ACTION ITEM ▸
Locate the word "labelled" in the data below, then copy every line that holds it.

SOURCE MATERIAL ▸

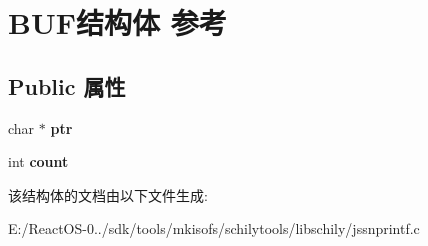 \hypertarget{struct_b_u_f}{}\section{B\+U\+F结构体 参考}
\label{struct_b_u_f}
\subsection*{Public 属性}
\begin{DoxyCompactItemize}
\item 
\mbox{\label{struct_b_u_f_add157c4cd2ee61bf71474dde84441dd0}} 
char $\ast$ {\bfseries ptr}
\item 
\mbox{\label{struct_b_u_f_a899eb3a6b16594f2de6a48ca310726b7}} 
int {\bfseries count}
\end{DoxyCompactItemize}


该结构体的文档由以下文件生成\+:\begin{DoxyCompactItemize}
\item 
E\+:/\+React\+O\+S-\/0../sdk/tools/mkisofs/schilytools/libschily/jssnprintf.\+c\end{DoxyCompactItemize}

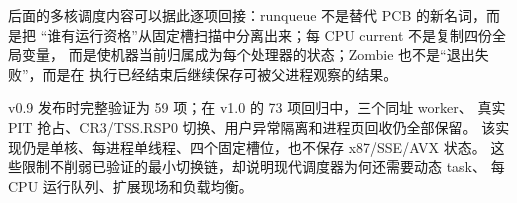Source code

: 后面的多核调度内容可以据此逐项回接：runqueue 不是替代 PCB 的新名词，而是把
“谁有运行资格”从固定槽扫描中分离出来；每 CPU current 不是复制四份全局变量，
而是使机器当前归属成为每个处理器的状态；Zombie 也不是“退出失败”，而是在
执行已经结束后继续保存可被父进程观察的结果。

v0.9 发布时完整验证为 59 项；在 v1.0 的 73 项回归中，三个同址 worker、
真实 PIT 抢占、CR3/TSS.RSP0 切换、用户异常隔离和进程页回收仍全部保留。
该实现仍是单核、每进程单线程、四个固定槽位，也不保存 x87/SSE/AVX 状态。
这些限制不削弱已验证的最小切换链，却说明现代调度器为何还需要动态 task、
每 CPU 运行队列、扩展现场和负载均衡。
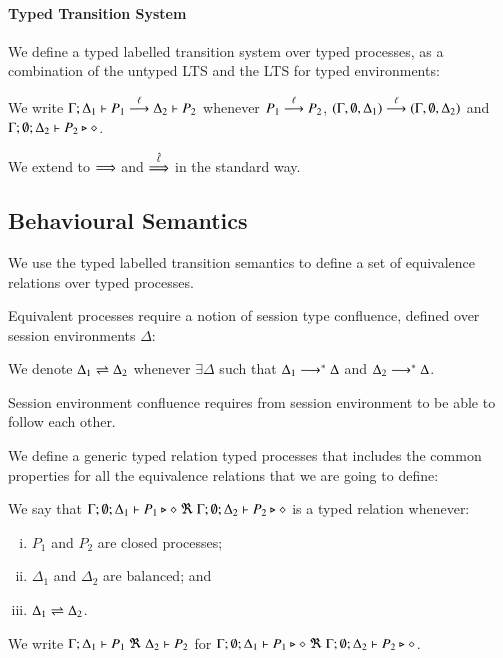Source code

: \paragraph{Typed Transition System}

We define a typed labelled transition system over typed processes,
as a combination of the untyped LTS and the LTS for typed environments:

\begin{definition}\label{d:tlts}\rm
	\label{def:typed_transition}
	We write
	$\Gamma; \Delta_1 \vdash P_1 \stackrel{\ell}{\longrightarrow} \Delta_2 \vdash P_2$
	whenever
	$P_1 \stackrel{\ell}{\longrightarrow} P_2$,
	$(\Gamma, \emptyset, \Delta_1) \stackrel{\ell}{\longrightarrow} (\Gamma, \emptyset, \Delta_2)$
	and $\Gamma; \emptyset; \Delta_2 \vdash P_2 \triangleright \diamond$.

	\noi We extend to $\stackrel{}{\Longrightarrow}$ and $\stackrel{\hat{\ell}}{\Longrightarrow}$ in the standard way.
\end{definition}

\subsection{Behavioural Semantics}

We use the typed labelled transition semantics to define
a set of equivalence relations over typed processes.

Equivalent processes require a notion of session type confluence,
defined over session environments $\Delta$:
%
\begin{definition}\rm
	We denote $\Delta_1 \rightleftharpoons \Delta_2$ whenever $\exists \Delta$ such that
	$\Delta_1 \longrightarrow^* \Delta$ and $\Delta_2 \longrightarrow^* \Delta$.
\end{definition}
%
Session environment confluence requires from session environment
to be able to follow each other.

We define a generic typed relation typed processes that
includes the common properties for all the equivalence relations
that we are going to define:
%
\begin{definition}\rm
	We say that
	$\Gamma; \emptyset; \Delta_1 \vdash P_1 \triangleright \diamond\ \Re \ \Gamma; \emptyset; \Delta_2 \vdash P_2 \triangleright \diamond$
	is a typed relation whenever:
	\begin{enumerate}[i)]
		\item	$P_1$ and $P_2$ are closed processes;
		\item	$\Delta_1$ and $\Delta_2$ are balanced; and
		\item	$\Delta_1 \rightleftharpoons \Delta_2$.
	\end{enumerate}
%
	\noi We write
	$\horel{\Gamma}{\Delta_1}{P_1}{\ \Re\ }{\Delta_2}{P_2}$
	for $\Gamma; \emptyset; \Delta_1 \vdash P_1 \triangleright \diamond\ \Re\ \Gamma; \emptyset; \Delta_2 \vdash P_2 \triangleright \diamond$.
\end{definition}

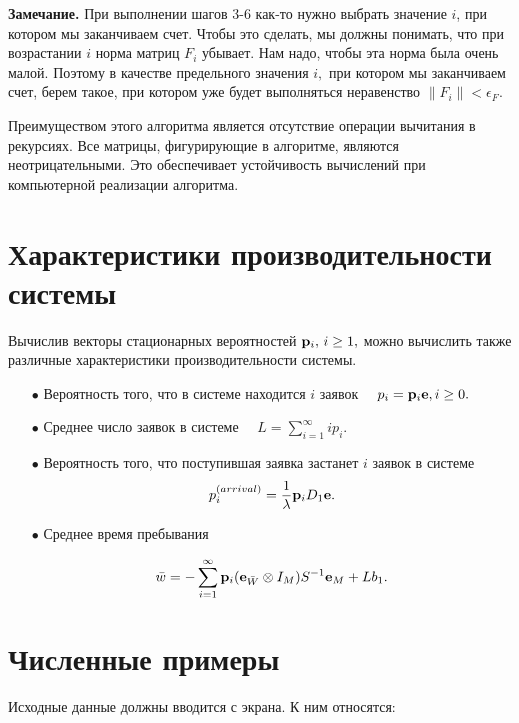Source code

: \documentclass[12pt,a4paper]{article}
\begin{document}
{\bf Замечание.} При выполнении шагов 3-6 как-то нужно выбрать значение $i$, при котором мы заканчиваем счет. Чтобы это 
сделать,  мы должны понимать, что при возрастании $i$ норма матриц $F_i$ убывает. Нам надо, чтобы эта норма была очень 
малой. Поэтому в качестве предельного значения $i,$ при котором мы заканчиваем  счет, берем такое, при котором уже будет 
выполняться неравенство $\|F_i\|< \epsilon_F.$


Преимуществом этого алгоритма является отсутствие операции вычитания в рекурсиях. Все матрицы, фигурирующие в алгоритме, 
являются неотрицательными.
Это обеспечивает устойчивость вычислений при компьютерной реализации алгоритма.

\section{Характеристики производительности системы }

 Вычислив векторы стационарных вероятностей ${\bf p}_i, \, i \geq 1,$ можно вычислить  также различные характеристики 
 производительности системы.



\begin{itemize}


\item[$\bullet$] Вероятность того, что в системе  находится $i$ заявок
$\quad
p_i={\bf p}_i{\bf e}, i\geq0.
$

 \item[$\bullet$] Среднее число заявок в системе
 $\quad
L= \sum\limits_{i=1}^\infty i p_i.
 $


\item[$\bullet$] Вероятность того, что поступившая заявка застанет $i$ заявок  в системе
$$
p_i^{(arrival)}=\frac{1}{\lambda}{\bf p}_iD_1{\bf e}.
   $$

 \item[$\bullet$]  Среднее время пребывания

 $$
 \bar{w}=-\sum\limits_{i=1}^\infty  {\bf p}_i({\bf e}_{\bar{W}}\otimes I_M)S^{-1} {\bf e}_M+Lb_1.
 $$


  \end{itemize}

\section{Численные примеры }

Исходные данные должны вводится с экрана. К ним относятся:
\end{document}

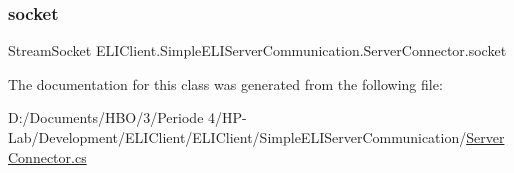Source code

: \subsubsection{\texorpdfstring{socket}{socket}}
{\footnotesize\ttfamily Stream\+Socket E\+L\+I\+Client.\+Simple\+E\+L\+I\+Server\+Communication.\+Server\+Connector.\+socket\hspace{0.3cm}{\ttfamily [private]}}



The documentation for this class was generated from the following file\+:\begin{DoxyCompactItemize}
\item 
D\+:/\+Documents/\+H\+B\+O/3/\+Periode 4/\+H\+P-\/\+Lab/\+Development/\+E\+L\+I\+Client/\+E\+L\+I\+Client/\+Simple\+E\+L\+I\+Server\+Communication/\hyperlink{_server_connector_8cs}{Server\+Connector.\+cs}\end{DoxyCompactItemize}
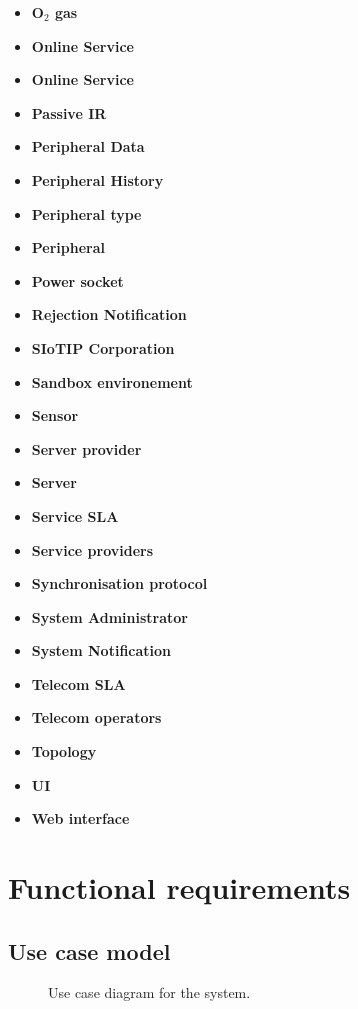 \documentclass[english]{sareport}
\begin{document}
\begin{itemize}
	\item \textbf{O$_2$ gas}
	\item \textbf{Online Service}
	\item \textbf{Online Service}
	\item \textbf{Passive IR}
	\item \textbf{Peripheral Data}
	\item \textbf{Peripheral History}
	\item \textbf{Peripheral type}
	\item \textbf{Peripheral}
	\item \textbf{Power socket}
	\item \textbf{Rejection Notification}
	\item \textbf{SIoTIP Corporation}
	\item \textbf{Sandbox environement}
	\item \textbf{Sensor}
	\item \textbf{Server provider}
	\item \textbf{Server}
	\item \textbf{Service SLA}
	\item \textbf{Service providers}
	\item \textbf{Synchronisation protocol}
	\item \textbf{System Administrator}
	\item \textbf{System Notification}
	\item \textbf{Telecom SLA}
	\item \textbf{Telecom operators}
	\item \textbf{Topology}
	\item \textbf{UI}
	\item \textbf{Web interface}
\end{itemize}

\chapter{Functional requirements}\label{sec:functional}
\section*{Use case model}

\begin{figure}[!htp]
    \centering
    \caption{Use case diagram for the system.}\label{fig:use_case_model}
\end{figure}
\end{document}
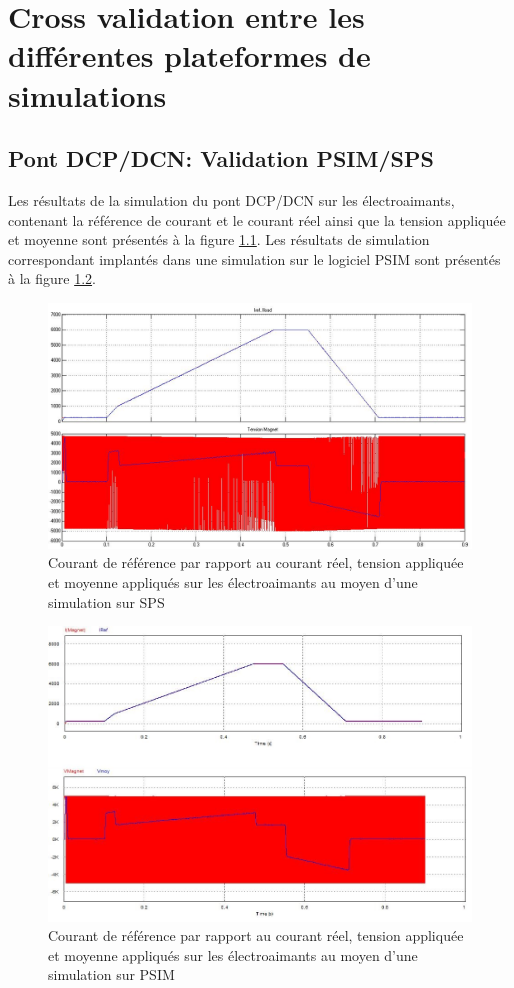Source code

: \documentclass[11pt,letterpaper,final]{report}
\begin{document}
\chapter{Cross validation entre les différentes plateformes de simulations}
\section{Pont DCP/DCN: Validation PSIM/SPS}

Les résultats de la simulation du pont DCP/DCN sur les électroaimants, contenant la référence de courant et le courant réel ainsi que la tension appliquée et moyenne sont présentés à la figure \ref{figDCPDCN1}. Les résultats de simulation correspondant implantés dans une simulation sur le logiciel PSIM sont présentés à la figure \ref{figDCPDCN2}.
\begin{figure}[htb]
\centering
\includegraphics[scale=0.4]{fig/resul_sim.jpg}
\caption{Courant de référence par rapport au courant réel, tension appliquée et moyenne appliqués sur les électroaimants au moyen d'une simulation sur SPS}
\label{figDCPDCN1}
\end{figure}
\begin{figure}[htb]
\centering
\includegraphics[scale=0.6]{fig/resul_PSIM.jpg}
\caption{Courant de référence par rapport au courant réel, tension appliquée et moyenne appliqués sur les électroaimants au moyen d'une simulation sur PSIM}
\label{figDCPDCN2}
\end{figure}
\end{document}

EXERCISE SOLUTION ▸
We define a typed labelled transition system over typed processes,
We use the typed labelled transition semantics to define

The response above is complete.